:: EXERCISE INSTRUCTIONS ::
Pick out each line of the records that includes the string "categ", and copy it.

::::::

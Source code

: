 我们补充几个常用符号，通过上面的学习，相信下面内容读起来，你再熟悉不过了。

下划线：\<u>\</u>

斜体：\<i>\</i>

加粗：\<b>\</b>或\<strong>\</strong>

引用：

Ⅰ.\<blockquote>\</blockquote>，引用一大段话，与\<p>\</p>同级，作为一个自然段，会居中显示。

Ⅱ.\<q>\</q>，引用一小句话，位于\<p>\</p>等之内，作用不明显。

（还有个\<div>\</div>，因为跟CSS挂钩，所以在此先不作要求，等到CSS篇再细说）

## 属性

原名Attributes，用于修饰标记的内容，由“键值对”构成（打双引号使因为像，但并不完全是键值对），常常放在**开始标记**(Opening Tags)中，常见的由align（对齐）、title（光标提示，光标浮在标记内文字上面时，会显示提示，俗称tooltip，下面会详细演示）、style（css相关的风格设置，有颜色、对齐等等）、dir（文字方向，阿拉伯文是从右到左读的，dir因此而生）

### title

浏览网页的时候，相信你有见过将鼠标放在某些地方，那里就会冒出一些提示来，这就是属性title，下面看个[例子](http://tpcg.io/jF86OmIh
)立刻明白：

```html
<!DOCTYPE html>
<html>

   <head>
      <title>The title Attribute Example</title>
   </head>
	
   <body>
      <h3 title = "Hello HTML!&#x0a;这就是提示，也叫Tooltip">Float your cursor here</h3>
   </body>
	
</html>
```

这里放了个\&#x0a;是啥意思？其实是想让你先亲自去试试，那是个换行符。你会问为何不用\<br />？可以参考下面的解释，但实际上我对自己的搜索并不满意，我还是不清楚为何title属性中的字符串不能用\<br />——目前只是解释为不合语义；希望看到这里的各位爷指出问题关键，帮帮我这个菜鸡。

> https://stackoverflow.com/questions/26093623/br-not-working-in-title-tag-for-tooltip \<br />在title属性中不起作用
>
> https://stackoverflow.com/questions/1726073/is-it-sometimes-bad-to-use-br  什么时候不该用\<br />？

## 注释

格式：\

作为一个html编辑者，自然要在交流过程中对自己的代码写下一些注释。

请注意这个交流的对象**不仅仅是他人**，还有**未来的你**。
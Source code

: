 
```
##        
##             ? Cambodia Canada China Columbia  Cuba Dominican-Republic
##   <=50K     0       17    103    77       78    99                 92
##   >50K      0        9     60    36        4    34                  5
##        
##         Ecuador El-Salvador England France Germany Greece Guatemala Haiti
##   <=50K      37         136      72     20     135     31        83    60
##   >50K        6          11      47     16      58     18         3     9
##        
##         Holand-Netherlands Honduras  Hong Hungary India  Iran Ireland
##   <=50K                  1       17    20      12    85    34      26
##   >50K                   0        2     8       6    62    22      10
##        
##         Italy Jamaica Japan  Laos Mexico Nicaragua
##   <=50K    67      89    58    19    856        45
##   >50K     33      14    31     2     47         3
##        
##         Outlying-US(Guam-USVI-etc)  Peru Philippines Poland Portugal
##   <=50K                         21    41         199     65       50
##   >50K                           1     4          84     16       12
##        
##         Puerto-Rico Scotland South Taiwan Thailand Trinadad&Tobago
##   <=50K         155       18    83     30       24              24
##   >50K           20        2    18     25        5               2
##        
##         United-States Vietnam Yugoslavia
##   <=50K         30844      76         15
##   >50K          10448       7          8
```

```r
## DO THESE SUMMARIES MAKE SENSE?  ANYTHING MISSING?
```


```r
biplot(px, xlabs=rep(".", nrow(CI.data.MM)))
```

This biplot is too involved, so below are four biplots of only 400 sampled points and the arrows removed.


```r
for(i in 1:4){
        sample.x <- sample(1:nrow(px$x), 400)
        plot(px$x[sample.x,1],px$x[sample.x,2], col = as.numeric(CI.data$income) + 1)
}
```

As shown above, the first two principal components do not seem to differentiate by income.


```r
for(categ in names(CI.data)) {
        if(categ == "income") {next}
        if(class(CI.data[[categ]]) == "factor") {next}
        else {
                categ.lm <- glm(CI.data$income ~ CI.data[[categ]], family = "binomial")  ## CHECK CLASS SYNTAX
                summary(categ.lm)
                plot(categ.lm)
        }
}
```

::::::

:: RESULT OF THIS EXERCISE ::
for(categ in names(CI.data)) {
        if(categ == "income") {next}
        if(class(CI.data[[categ]]) == "factor") {next}
                categ.lm <- glm(CI.data$income ~ CI.data[[categ]], family = "binomial")  ## CHECK CLASS SYNTAX
                summary(categ.lm)
                plot(categ.lm)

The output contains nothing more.